Le mois de juin fût retenu pour commencer l’invasion de la Russie. Au même moment, l’Angleterre, déjà mis à mal par le Blocus continental, était gêné par l’arrivée d’un nouvel ennemi : Les États-Unis d’Amérique [1]. Le 24 juin 1812, la Grande Armée franchit le Niémen. Dès le début de l’offensive, les plans français sont déjoués, car les Russes échappent aux encerclements et Napoléon ne put leur imposer l’affrontement décisif qu’il recherchait. Des maladresses d’exécution commises par certains de ses lieutenants l’expliquent mais également le manque d’agilité de l’armée, nombreuse, tributaire d’un réseau routier déficient et dépendante de convois pour assurer son ravitaillement. On parvint malgré tout à mener parfois des marches rapides, secret de nombreuses victoires françaises antérieures, mais l’immensité même du territoire limitait leur efficacité. Toutefois l’avance des Français devait inévitablement susciter une inquiétude croissante chez leurs ennemis. Au moment de l’invasion, les correspondances insistent sur le sentiment que Napoléon préside au destin du peuple français, par l’intermédiaire de son commandement de la Grande Armée :

« Esprit public : L’esprit public dont les habitants de la Corse sont constamment animées ne saurait être ni plus énergique ni mieux dirigé. Leurs respects pour la justice et les magistrats, leurs obéissances aux lois, leurs fidélités et attachements à l’auguste chef de l’Empire ne sont point équivoques. Le départ de Sa Majesté de la capitale a exilé dans tous les cœurs le plus vif intérêt. Chaque forme des vœux pour la conservation de ses jours précieux pour l’accomplissement de ses vastes et sublimes conceptions et pour son prompt et heureux retour »[2].

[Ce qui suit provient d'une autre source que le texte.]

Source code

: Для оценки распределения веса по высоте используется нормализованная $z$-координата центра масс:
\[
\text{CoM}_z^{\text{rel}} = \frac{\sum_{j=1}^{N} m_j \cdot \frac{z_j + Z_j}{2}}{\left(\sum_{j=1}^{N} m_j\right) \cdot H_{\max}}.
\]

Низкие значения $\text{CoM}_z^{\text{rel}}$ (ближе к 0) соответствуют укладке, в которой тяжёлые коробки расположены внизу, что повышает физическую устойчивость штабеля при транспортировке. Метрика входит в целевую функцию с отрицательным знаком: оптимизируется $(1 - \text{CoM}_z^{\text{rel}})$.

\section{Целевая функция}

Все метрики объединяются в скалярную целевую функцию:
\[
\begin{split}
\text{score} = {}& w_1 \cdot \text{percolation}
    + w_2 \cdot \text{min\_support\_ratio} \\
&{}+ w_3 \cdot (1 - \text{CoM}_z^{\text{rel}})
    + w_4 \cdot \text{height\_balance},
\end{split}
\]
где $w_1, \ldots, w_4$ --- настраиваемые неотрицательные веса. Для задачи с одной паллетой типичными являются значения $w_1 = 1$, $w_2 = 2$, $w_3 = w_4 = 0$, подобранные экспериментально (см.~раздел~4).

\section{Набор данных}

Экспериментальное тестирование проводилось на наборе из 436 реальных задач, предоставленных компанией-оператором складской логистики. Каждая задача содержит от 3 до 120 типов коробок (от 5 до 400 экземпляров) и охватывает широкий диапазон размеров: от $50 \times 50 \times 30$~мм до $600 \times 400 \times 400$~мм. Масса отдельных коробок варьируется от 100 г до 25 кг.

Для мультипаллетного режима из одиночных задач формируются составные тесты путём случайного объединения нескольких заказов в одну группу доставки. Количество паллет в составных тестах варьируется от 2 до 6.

« Esprit public : L’esprit public est bon : Les habitants sont attachés par reconnaissance autant que par intérêt au gouvernement et spécialement au monarque qui préside à nos destinées »[3].

« Esprit public : C’est dans les circonstances difficiles, lorsque le peuple est atteint dans ses moyens d’industrie et même d’existence, que l’on peut juger de l’esprit public, si cette épreuve est quelque fois dangereuses, du moins elle est toujours sure. Je puis conclure de ce principe que l’esprit public des habitants de ce département est essentiellement bon. […] Les opérations militaires de Sa Majesté dans le Nord, sont aujourd’hui l’objet de toute l’attention et de toutes les espérances. Le peuple attend avec confiance le résultat des méditations profondes et des conceptions vaste et sage du monarque qu’il chéri et dans les mains duquel ils posent nos destinées »[4].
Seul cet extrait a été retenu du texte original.